Harry chewed nervously on his knuckles, watching the rear view mirror and waiting. He heard a sound that was like a soft thump, but there was no other noise, so he sat, straining his hearing with all his might.
The minutes ticked by slowly, and the brunette slowly reached into the back of the van, his fingers searching for his wand. Fear was rising in his stomach, and he desperately wanted the protection of the slender piece of wood. He glanced back to see where it might be, and in that one moment, he heard the driver's door open and felt a gun pressed at his head. He froze.
The man was sitting was in the driver's seat. He smiled an oily smile. "Get out," he said.
Trembling, Harry complied. The man slid across the driver's seat, the gun pointed steadily at Harry's head. Climbing out of the van, the man roughly propelled Harry to the back of the van. Whistling to his dog, the man silently pulled out a roll of duct tape and began to tape Harry's hands together.
"Where's Draco?" Harry demanded, panting from fear and worry.
There was no reply. He was hauled roughly to his feet and dragged back to the combie passenger door. "I said, where's Draco?"

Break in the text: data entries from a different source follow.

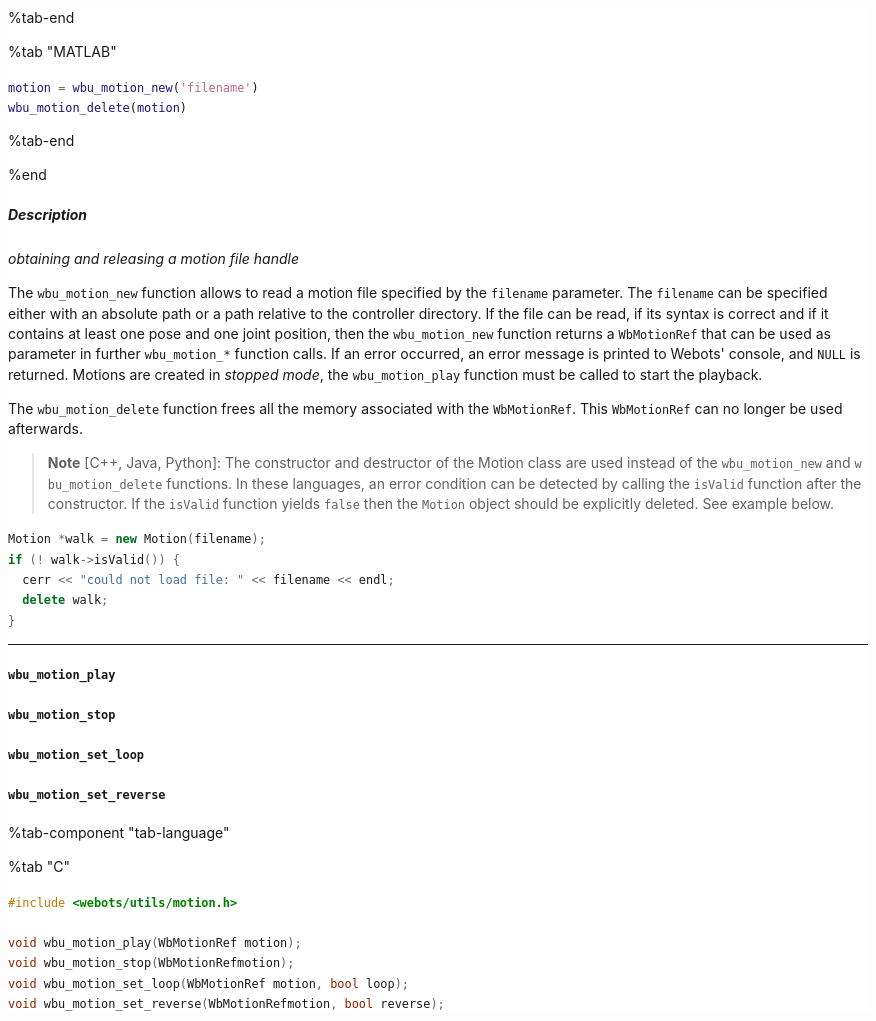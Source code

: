 %tab-end

%tab "MATLAB"

```MATLAB
motion = wbu_motion_new('filename')
wbu_motion_delete(motion)
```

%tab-end

%end

##### Description

*obtaining and releasing a motion file handle*

The `wbu_motion_new` function allows to read a motion file specified by the `filename` parameter.
The `filename` can be specified either with an absolute path or a path relative to the controller directory.
If the file can be read, if its syntax is correct and if it contains at least one pose and one joint position, then the `wbu_motion_new` function returns a `WbMotionRef` that can be used as parameter in further `wbu_motion_*` function calls.
If an error occurred, an error message is printed to Webots' console, and `NULL` is returned.
Motions are created in *stopped mode*, the `wbu_motion_play` function must be called to start the playback.

The `wbu_motion_delete` function frees all the memory associated with the `WbMotionRef`.
This `WbMotionRef` can no longer be used afterwards.

> **Note** [C++, Java, Python]: The constructor and destructor of the Motion class are used instead of the `wbu_motion_new` and `wbu_motion_delete` functions.
In these languages, an error condition can be detected by calling the `isValid` function after the constructor.
If the `isValid` function yields `false` then the `Motion` object should be explicitly deleted.
See example below.

```cpp
Motion *walk = new Motion(filename);
if (! walk->isValid()) {
  cerr << "could not load file: " << filename << endl;
  delete walk;
}
```

---

#### `wbu_motion_play`
#### `wbu_motion_stop`
#### `wbu_motion_set_loop`
#### `wbu_motion_set_reverse`

%tab-component "tab-language"

%tab "C"

```c
#include <webots/utils/motion.h>

void wbu_motion_play(WbMotionRef motion);
void wbu_motion_stop(WbMotionRefmotion);
void wbu_motion_set_loop(WbMotionRef motion, bool loop);
void wbu_motion_set_reverse(WbMotionRefmotion, bool reverse);
```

"Shut up," the man replied, punching him. Harry fell to the ground, gasping. Terror gripped him. Adrenaline pumped through him. He knew without a doubt that Draco was gone and could not help him. With a strength born of sheer desperation, the brunette stood up and head-butted the man in the forehead. Reeling and swearing from the impact, the man's grip on the brunette relaxed, and yanking himself away, Harry ran from the road and into the scrub.

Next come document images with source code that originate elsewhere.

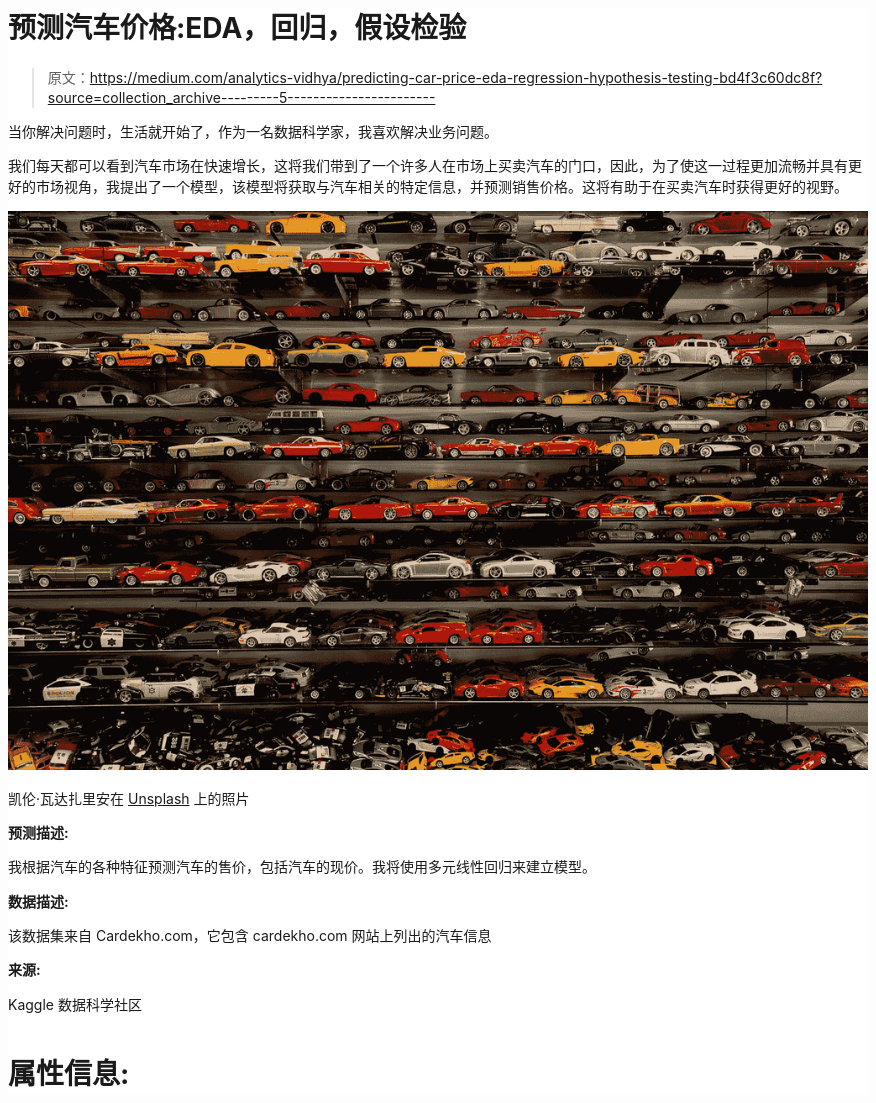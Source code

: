# 预测汽车价格:EDA，回归，假设检验

> 原文：<https://medium.com/analytics-vidhya/predicting-car-price-eda-regression-hypothesis-testing-bd4f3c60dc8f?source=collection_archive---------5----------------------->

当你解决问题时，生活就开始了，作为一名数据科学家，我喜欢解决业务问题。

我们每天都可以看到汽车市场在快速增长，这将我们带到了一个许多人在市场上买卖汽车的门口，因此，为了使这一过程更加流畅并具有更好的市场视角，我提出了一个模型，该模型将获取与汽车相关的特定信息，并预测销售价格。这将有助于在买卖汽车时获得更好的视野。

![](img/f919720a5fc90b07315a9aba2d84838f.png)

凯伦·瓦达扎里安在 [Unsplash](https://unsplash.com?utm_source=medium&utm_medium=referral) 上的照片

**预测描述:**

我根据汽车的各种特征预测汽车的售价，包括汽车的现价。我将使用多元线性回归来建立模型。

**数据描述:**

该数据集来自 Cardekho.com，它包含 cardekho.com 网站上列出的汽车信息

**来源:**

Kaggle 数据科学社区

# 属性信息:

He ran without any thought of where he was going. The only thing in his mind was a desperate need to hide. There was little concealment out here, however, only low scrubby bushes and an occasional stunted tree. Breath whistling between his teeth, struggling not to make too much noise, Harry dived beneath one scrubby tree and sat on his haunches, trying to make himself as inconspicuous as possible.
The man had gone back to his Ute, and Harry could hear him swearing. He heard him shout commands at his dog, and then there was the beam of a high-powered flashlight sweeping the scrub. The teen chanced a brief look towards the highway. He had run perhaps fifty yards, and now the man was walking towards him, swinging his flashlight this way and that, obviously intent on finding him and doing whatever it was he intended to do.
In the distance there was the sound of a horn. It sounded like one of the trucks the locals called 'road trains,' huge cargo movers that freighted great masses of supplies from the cities to the country towns. A faint light appeared on the horizon. The man turned, staring at the light, and swearing again, loped towards his Ute. He quickly got into the vehicle and drove it into the bush on the other side of the road. A few moments later, he was back and inside the combie van. Harry heard the door slam and the soft roar of the engine as the man put the vehicle into gear and drove away. Several moments later, the road train drove past, and when it had gone, there was only silence.
Hours passed. Harry did not move. He did not dare. The man who had gone off in the combie could be back at any time. He felt cramped and uncomfortable, and slowly, by sheer dint of effort, he managed to manoeuvre himself so that his hands were in front of him and no longer behind his back. He tore the duct tape off his wrists with his teeth, burying it in the dirt once he was done.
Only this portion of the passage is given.